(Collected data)
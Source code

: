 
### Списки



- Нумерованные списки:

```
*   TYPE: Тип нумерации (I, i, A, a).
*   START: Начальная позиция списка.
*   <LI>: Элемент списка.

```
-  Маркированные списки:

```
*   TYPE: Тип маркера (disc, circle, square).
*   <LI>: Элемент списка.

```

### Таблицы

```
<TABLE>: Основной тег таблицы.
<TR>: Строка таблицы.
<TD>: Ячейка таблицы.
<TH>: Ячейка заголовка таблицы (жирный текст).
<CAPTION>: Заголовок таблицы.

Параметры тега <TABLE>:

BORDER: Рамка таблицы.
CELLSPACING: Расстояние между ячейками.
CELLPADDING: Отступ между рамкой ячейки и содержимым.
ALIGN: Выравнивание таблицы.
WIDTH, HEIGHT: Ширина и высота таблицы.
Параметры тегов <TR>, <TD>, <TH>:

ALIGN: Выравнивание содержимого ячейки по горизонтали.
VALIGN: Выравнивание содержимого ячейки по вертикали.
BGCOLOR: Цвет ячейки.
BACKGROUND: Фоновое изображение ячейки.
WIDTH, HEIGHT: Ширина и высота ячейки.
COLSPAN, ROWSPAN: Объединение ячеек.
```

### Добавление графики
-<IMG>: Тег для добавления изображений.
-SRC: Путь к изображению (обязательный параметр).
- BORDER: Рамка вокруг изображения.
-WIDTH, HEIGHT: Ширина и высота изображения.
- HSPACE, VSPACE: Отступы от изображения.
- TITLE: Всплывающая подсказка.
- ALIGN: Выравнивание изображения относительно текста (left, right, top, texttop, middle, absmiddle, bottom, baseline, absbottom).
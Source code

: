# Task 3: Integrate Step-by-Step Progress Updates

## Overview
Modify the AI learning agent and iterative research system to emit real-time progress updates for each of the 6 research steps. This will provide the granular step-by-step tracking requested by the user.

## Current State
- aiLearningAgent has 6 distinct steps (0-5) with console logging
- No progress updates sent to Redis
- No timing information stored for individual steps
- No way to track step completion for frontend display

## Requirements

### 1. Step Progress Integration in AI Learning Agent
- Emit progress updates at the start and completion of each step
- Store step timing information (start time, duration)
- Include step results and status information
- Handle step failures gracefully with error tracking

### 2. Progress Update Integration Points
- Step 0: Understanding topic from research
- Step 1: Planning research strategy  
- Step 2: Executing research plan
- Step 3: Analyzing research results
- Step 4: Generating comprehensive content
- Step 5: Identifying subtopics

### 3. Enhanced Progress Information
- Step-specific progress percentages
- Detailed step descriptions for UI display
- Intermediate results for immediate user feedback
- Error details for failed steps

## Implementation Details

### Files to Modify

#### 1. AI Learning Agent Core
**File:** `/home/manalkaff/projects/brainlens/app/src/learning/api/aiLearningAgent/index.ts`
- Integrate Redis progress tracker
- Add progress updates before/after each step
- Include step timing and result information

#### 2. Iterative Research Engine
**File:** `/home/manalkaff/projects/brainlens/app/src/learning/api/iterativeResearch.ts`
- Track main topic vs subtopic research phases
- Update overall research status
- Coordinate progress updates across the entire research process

# What the task asks
Each record above should be returned exactly as written.

# Task solution
Source code

: 
### Списки



- Нумерованные списки:

```
*   TYPE: Тип нумерации (I, i, A, a).
*   START: Начальная позиция списка.
*   <LI>: Элемент списка.

```
-  Маркированные списки:

```
*   TYPE: Тип маркера (disc, circle, square).
*   <LI>: Элемент списка.

```

### Таблицы

```
<TABLE>: Основной тег таблицы.
<TR>: Строка таблицы.
<TD>: Ячейка таблицы.
<TH>: Ячейка заголовка таблицы (жирный текст).
<CAPTION>: Заголовок таблицы.

Параметры тега <TABLE>:

BORDER: Рамка таблицы.
CELLSPACING: Расстояние между ячейками.
CELLPADDING: Отступ между рамкой ячейки и содержимым.
ALIGN: Выравнивание таблицы.
WIDTH, HEIGHT: Ширина и высота таблицы.
Параметры тегов <TR>, <TD>, <TH>:

ALIGN: Выравнивание содержимого ячейки по горизонтали.
VALIGN: Выравнивание содержимого ячейки по вертикали.
BGCOLOR: Цвет ячейки.
BACKGROUND: Фоновое изображение ячейки.
WIDTH, HEIGHT: Ширина и высота ячейки.
COLSPAN, ROWSPAN: Объединение ячеек.
```

### Добавление графики
-<IMG>: Тег для добавления изображений.
-SRC: Путь к изображению (обязательный параметр).
- BORDER: Рамка вокруг изображения.
-WIDTH, HEIGHT: Ширина и высота изображения.
- HSPACE, VSPACE: Отступы от изображения.
- TITLE: Всплывающая подсказка.
- ALIGN: Выравнивание изображения относительно текста (left, right, top, texttop, middle, absmiddle, bottom, baseline, absbottom).
Source code

:# Task 3: Integrate Step-by-Step Progress Updates

## Overview
Modify the AI learning agent and iterative research system to emit real-time progress updates for each of the 6 research steps. This will provide the granular step-by-step tracking requested by the user.

## Current State
- aiLearningAgent has 6 distinct steps (0-5) with console logging
- No progress updates sent to Redis
- No timing information stored for individual steps
- No way to track step completion for frontend display

## Requirements

### 1. Step Progress Integration in AI Learning Agent
- Emit progress updates at the start and completion of each step
- Store step timing information (start time, duration)
- Include step results and status information
- Handle step failures gracefully with error tracking

### 2. Progress Update Integration Points
- Step 0: Understanding topic from research
- Step 1: Planning research strategy  
- Step 2: Executing research plan
- Step 3: Analyzing research results
- Step 4: Generating comprehensive content
- Step 5: Identifying subtopics

### 3. Enhanced Progress Information
- Step-specific progress percentages
- Detailed step descriptions for UI display
- Intermediate results for immediate user feedback
- Error details for failed steps

## Implementation Details

### Files to Modify

#### 1. AI Learning Agent Core
**File:** `/home/manalkaff/projects/brainlens/app/src/learning/api/aiLearningAgent/index.ts`
- Integrate Redis progress tracker
- Add progress updates before/after each step
- Include step timing and result information

#### 2. Iterative Research Engine
**File:** `/home/manalkaff/projects/brainlens/app/src/learning/api/iterativeResearch.ts`
- Track main topic vs subtopic research phases
- Update overall research status
- Coordinate progress updates across the entire research process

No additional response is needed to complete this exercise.